Cuts are part of Muay Thai. A well placed knee or elbow can easily result in a profuse cut that prematurely ends a fight (7, 22). This sort of external bleeding is obvious, but there’s also internal damage; bruising and haemorrhage of various tissues within the body (17, 22) – the most consequential being the brain.
Such bleeds can have a drastic effect during the fight and adversely affect your return to regular full-bore training following the fight. There are genetic disorders that affect your ability to naturally stem bleeding (liver disease, haemophilia etc.) that are largely outside your control, but even healthy fighters can inadvertently consume or apply ingredients that make them susceptible to excessive bleeding (6). A better understanding can help reduce this risk. I’m not scaremongering, just sharing some tips that you might find useful as a Muay Thai boxer or coach.

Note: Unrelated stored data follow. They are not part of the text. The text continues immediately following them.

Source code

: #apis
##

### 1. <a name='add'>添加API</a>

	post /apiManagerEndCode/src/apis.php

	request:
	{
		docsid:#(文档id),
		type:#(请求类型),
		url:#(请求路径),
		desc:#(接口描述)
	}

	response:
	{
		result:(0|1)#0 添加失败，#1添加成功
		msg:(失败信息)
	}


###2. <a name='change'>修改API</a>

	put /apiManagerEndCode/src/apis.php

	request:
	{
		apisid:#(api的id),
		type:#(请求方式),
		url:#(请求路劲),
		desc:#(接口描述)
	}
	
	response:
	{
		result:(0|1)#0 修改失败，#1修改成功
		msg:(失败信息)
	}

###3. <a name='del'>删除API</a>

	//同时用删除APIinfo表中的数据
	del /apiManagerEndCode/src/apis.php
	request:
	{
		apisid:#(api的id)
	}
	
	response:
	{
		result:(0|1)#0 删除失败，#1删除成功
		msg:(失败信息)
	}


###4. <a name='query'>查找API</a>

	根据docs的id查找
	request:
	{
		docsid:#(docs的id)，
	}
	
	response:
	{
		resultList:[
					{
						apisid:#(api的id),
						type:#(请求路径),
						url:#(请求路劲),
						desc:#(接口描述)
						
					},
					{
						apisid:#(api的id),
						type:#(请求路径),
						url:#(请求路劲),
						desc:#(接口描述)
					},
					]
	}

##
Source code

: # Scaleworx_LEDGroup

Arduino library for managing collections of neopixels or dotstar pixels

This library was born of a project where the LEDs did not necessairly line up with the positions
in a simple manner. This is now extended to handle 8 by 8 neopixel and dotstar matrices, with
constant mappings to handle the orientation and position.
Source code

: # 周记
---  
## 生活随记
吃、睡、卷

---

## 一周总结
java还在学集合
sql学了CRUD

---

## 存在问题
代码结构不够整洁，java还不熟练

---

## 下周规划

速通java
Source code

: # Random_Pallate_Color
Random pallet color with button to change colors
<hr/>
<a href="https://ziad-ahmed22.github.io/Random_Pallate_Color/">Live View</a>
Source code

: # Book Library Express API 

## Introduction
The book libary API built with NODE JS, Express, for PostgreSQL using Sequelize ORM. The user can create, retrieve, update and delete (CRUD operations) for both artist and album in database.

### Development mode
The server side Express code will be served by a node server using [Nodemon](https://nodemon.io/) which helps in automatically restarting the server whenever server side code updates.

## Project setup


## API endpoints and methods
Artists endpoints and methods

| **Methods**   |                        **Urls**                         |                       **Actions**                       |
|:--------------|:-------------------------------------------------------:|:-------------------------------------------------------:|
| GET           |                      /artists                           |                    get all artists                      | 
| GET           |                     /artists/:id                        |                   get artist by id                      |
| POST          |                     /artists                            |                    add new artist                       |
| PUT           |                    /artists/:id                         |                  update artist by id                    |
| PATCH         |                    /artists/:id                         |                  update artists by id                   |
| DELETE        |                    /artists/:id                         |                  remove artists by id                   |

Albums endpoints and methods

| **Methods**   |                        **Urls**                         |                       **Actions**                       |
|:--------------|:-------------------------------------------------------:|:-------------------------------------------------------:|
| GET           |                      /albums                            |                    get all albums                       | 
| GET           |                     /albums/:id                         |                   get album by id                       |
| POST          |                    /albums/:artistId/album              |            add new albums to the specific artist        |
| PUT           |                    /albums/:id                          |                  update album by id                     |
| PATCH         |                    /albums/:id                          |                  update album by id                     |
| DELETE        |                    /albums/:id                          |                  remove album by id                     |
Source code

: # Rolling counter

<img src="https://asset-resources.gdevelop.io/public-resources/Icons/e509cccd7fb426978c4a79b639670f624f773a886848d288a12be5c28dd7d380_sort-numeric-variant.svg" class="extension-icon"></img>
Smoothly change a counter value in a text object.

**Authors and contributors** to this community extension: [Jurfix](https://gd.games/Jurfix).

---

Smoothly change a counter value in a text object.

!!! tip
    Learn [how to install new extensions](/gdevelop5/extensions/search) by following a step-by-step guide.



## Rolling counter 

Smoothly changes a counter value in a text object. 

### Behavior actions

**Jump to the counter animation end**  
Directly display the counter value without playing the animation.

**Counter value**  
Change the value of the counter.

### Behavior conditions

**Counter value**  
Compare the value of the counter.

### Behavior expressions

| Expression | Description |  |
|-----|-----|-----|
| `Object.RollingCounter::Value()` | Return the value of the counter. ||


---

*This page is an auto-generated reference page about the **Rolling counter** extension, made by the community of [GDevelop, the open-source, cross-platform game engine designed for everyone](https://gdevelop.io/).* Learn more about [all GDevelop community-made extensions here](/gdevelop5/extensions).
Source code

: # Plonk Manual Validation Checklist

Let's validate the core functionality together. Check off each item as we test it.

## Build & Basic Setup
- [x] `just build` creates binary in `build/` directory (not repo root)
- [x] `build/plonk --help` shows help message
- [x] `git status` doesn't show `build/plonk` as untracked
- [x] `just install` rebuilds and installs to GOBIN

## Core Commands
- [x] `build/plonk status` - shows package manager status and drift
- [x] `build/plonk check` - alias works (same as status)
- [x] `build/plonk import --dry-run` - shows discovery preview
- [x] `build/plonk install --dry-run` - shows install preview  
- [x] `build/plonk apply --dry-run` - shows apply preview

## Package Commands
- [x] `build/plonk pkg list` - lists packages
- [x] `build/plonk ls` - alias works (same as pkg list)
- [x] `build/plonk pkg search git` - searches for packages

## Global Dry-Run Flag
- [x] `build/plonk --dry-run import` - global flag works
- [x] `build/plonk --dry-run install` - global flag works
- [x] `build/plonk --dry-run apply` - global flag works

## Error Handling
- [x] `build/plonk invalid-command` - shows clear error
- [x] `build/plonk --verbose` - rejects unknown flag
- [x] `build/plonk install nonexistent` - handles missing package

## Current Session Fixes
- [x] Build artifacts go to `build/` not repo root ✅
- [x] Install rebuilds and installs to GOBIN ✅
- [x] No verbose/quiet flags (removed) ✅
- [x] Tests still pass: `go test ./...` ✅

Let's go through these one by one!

Coagulation – Blood Clotting
When that elbow kisses your brow bone, cleaving through the delicate skin tissue, at first there’s a moment where you think you’ve got away with it – perhaps the damage isn’t too deep? Then, initially delayed, the damaged blood vessels begin spilling their contents onto the surface of the skin. The referee pays close attention – will the fight need to be stopped?
Now an internal battle rages as the blood forms clots to block bleeding and then heal the wound. This coagulation is crucial to stop blood loss, invoking cellular activity as blood platelets form a plug at the injury site, while proteins in the blood plasma kick off a chemical reaction with vitamin K and calcium, forming fibrin strands to reinforce the platelet plug with a mesh. A skilful corner team can make a big difference in stemming blood flow between rounds, but you can also affect to the outcome – if you’ve planned ahead.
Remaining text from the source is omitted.